La deuxième devrait être la bonne pour Carlyle. Conseillé par Rothschild & Co, le fonds américain est entré en négociations exclusives avec le groupe australien Orora, coté à l’ASX, en vue de lui céder le verrier picard Saverglass. Actionnaire majoritaire depuis 2016, Carlyle avait déjà tenté de céder cette participation forte de 739 M€ de chiffre d’affaires (sur 12 mois au 30 juin 2023) il y a dix-huit mois. Des discussions avancées avec Lone Star avaient alors été engagées, sans pour autant aboutir. Après cet échec, la société de gestion co-dirigée en Europe par Jonathan Zafrani – qui n’a pas souhaité faire de commentaire – avait alors refinancé la dette du groupe via 500 M€ de term loan. Celle-ci, assortie aussi de 70 M€ de RCF et 60 M€ de ligne de capex, permettait au passage de rembourser 100 M€ d’obligations convertibles émises en 2016. La valorisation retenue aujourd'hui, pour cette cession de 100 % de Saverglass à Orora, est de 1,29 Md€, représentant un multiple de 7,7 fois l’Ebitda ajusté de 168 M€ (à fin juin). Le groupe australien sort donc vainqueur d’un processus de cession qui aurait attiré quatre autres candidats, dont les fonds Apollo, One Rock et ICG, selon les informations de L’Informé. La piste d’un nouvel LBO aurait d’abord été envisagée, notamment par le management emmené par le nouveau président, Jean-Marc Arrambourg, nommé en juillet 2022 à la suite du dirigeant historique Loïc Quentin de Gromard. Mais les investisseurs financiers ont montré moins d’intérêt pour Saverglass que l’industriel australien.

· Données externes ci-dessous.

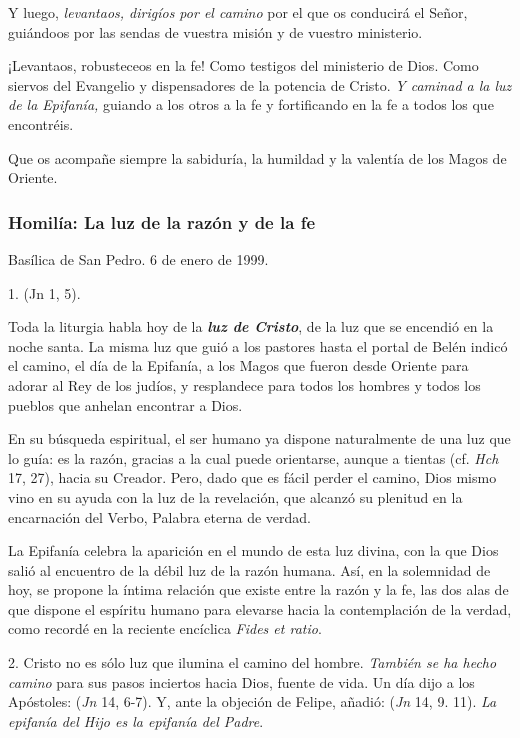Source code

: \begin{body}
\begin{body}
Y luego, \emph{levantaos, dirigíos por el camino} por el que os conducirá el Señor, guiándoos por las sendas de vuestra misión y de vuestro ministerio.

¡Levantaos, robusteceos en la fe! Como testigos del ministerio de Dios. Como siervos del Evangelio y dispensadores de la potencia de Cristo. \emph{Y caminad a la luz de la Epifanía,} guiando a los otros a la fe y fortificando en la fe a todos los que encontréis.

Que os acompañe siempre la sabiduría, la humildad y la valentía de los Magos de Oriente.

\subsubsection{Homilía: La luz de la razón y de la fe}

Basílica de San Pedro. 6 de enero de 1999.

1.  (Jn 1, 5).

Toda la liturgia habla hoy de la \emph{\textbf{luz de Cristo}}, de la luz que se encendió en la noche santa. La misma luz que guió a los pastores hasta el portal de Belén indicó el camino, el día de la Epifanía, a los Magos que fueron desde Oriente para adorar al Rey de los judíos, y resplandece para todos los hombres y todos los pueblos que anhelan encontrar a Dios.

En su búsqueda espiritual, el ser humano ya dispone naturalmente de una luz que lo guía: es la razón, gracias a la cual puede orientarse, aunque a tientas (cf. \emph{Hch} 17, 27), hacia su Creador. Pero, dado que es fácil perder el camino, Dios mismo vino en su ayuda con la luz de la revelación, que alcanzó su plenitud en la encarnación del Verbo, Palabra eterna de verdad.

La Epifanía celebra la aparición en el mundo de esta luz divina, con la que Dios salió al encuentro de la débil luz de la razón humana. Así, en la solemnidad de hoy, se propone la íntima relación que existe entre la razón y la fe, las dos alas de que dispone el espíritu humano para elevarse hacia la contemplación de la verdad, como recordé en la reciente encíclica \emph{Fides et ratio}.

2. Cristo no es sólo luz que ilumina el camino del hombre. \emph{También se ha hecho camino} para sus pasos inciertos hacia Dios, fuente de vida. Un día dijo a los Apóstoles:  (\emph{Jn} 14, 6-7). Y, ante la objeción de Felipe, añadió:  (\emph{Jn} 14, 9. 11). \emph{La epifanía del Hijo es la epifanía del Padre}.


\end{body}
\end{body}
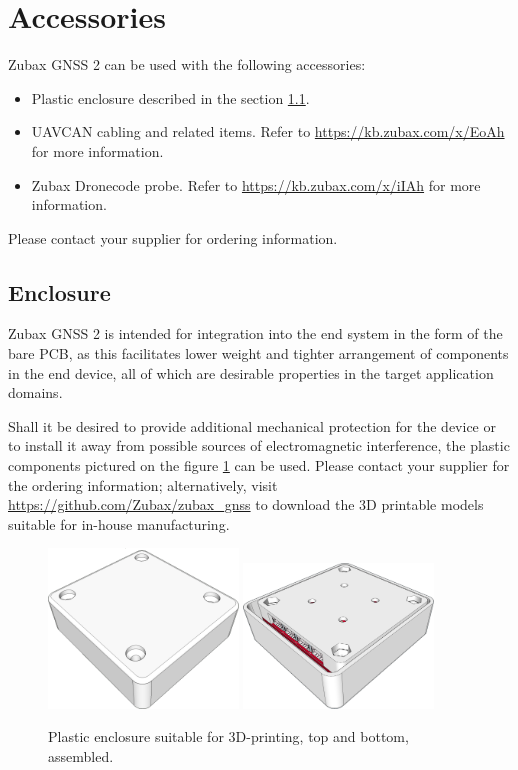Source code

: \documentclass{zubaxdoc}
\begin{document}
\section{Accessories}

Zubax GNSS 2 can be used with the following accessories:

\begin{itemize}
    \item Plastic enclosure described in the section \ref{sec:enclosure}.
    \item UAVCAN cabling and related items. Refer to \url{https://kb.zubax.com/x/EoAh} for more information.
    \item Zubax Dronecode probe. Refer to \url{https://kb.zubax.com/x/iIAh} for more information.
\end{itemize}

Please contact your supplier for ordering information.

\subsection{Enclosure}\label{sec:enclosure}

Zubax GNSS 2 is intended for integration into the end system in the form of the bare PCB,
as this facilitates lower weight and tighter arrangement of components
in the end device, all of which are desirable properties in the target application domains.

Shall it be desired to provide additional mechanical protection for the device or to install it away from possible sources of electromagnetic interference, the plastic components pictured on the figure \ref{enclosure} can be used.
Please contact your supplier for the ordering information;
alternatively, visit \url{https://github.com/Zubax/zubax_gnss} to download
the 3D printable models suitable for in-house manufacturing.

\begin{figure}[hbt]
	\centering
	\includegraphics[width=0.45\textwidth]{enclosure_assembled_top}
	\includegraphics[width=0.45\textwidth]{enclosure_assembled_bottom}
	\caption{Plastic enclosure suitable for 3D-printing, top and bottom, assembled.\label{enclosure}}
\end{figure}
\end{document}
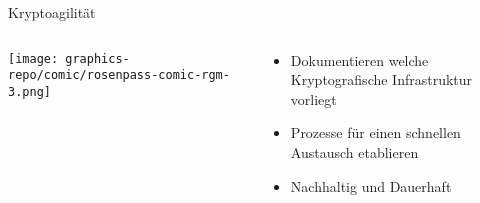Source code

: 
\begin{frame}[T]{Kryptoagilität}
  \begin{columns}[T,fullwidth]
    \hfill
    \begin{column}{.30\linewidth}
      \texttt{[image: graphics-repo/comic/rosenpass-comic-rgm-3.png]}
    \end{column}
    \begin{column}{.65\linewidth}
      \vspace{5em}
      \begin{itemize}
        \item Dokumentieren welche Kryptografische Infrastruktur vorliegt
        \vspace{1.2em}
        \item Prozesse für einen schnellen Austausch etablieren
        \vspace{1.2em}
        \item Nachhaltig und Dauerhaft
      \end{itemize}
    \end{column}
    \hfill
  \end{columns}
\end{frame}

Correction du marché du verre ?
« Les réserves de croissance sont relativement limitées puisque Saverglass est déjà le leader mondial des bouteilles en verre premium et haut-de-gamme pour vin et spiritueux, juge un connaisseur du secteur. Et l’activité est intensive en capex, ce qui freine l’appétit des fonds qui n’étaient plus vraiment en lice. » Et en effet, le verrier affiche une marge d’Ebitda importante, de 24,7 %, contre 13,5 % pour l’Ebit, à fin juin 2023. Sur les cinq dernières années, le verrier tricolore a ainsi investi quelque 450 M€ dans ses outils de production, dont 230 M€ pour doubler les capacités de son usine mexicaine. « Il y a eu une crainte de sous-capacité sur le marché des bouteilles en verre et les clients ont donc accéléré leurs commandes futures afin de ne pas subir de rupture d’approvisionnement créant des engorgements et des conditions favorables pour les verriers avec de très bons millésimes ces dernières années. Mais nous nous attendons à une correction d’ici 12 à 24 mois », poursuit notre source. Après deux exercices bouclés à 440 M€, en 2019 et 2020, Saverglass a en effet enregistré une hausse de ses ventes de 19 % en 2021 puis 23 % en 2022. Correction ou non, Orora espère surfer sur cette dynamique apportée par sa future filiale – la transaction doit être bouclée d’ici la fin de l’année après les procédures réglementaires usuelles. En effet, le groupe dirigé par Brian Lowe était déjà présent sur ce marché avec des résultats mitigés, sur un positionnement entrée de gamme via son site australien Gawler. Il indique ainsi dans son rapport annuel 2023 : « Tant le bénéfice que la marge d’Ebit (14,8%) ont été partiellement impactés par la réduction des volumes de bouteilles en verre entraînée par la baisse des ventes des vins australiens (à l'export et au niveau national, et des bières en bouteille) ».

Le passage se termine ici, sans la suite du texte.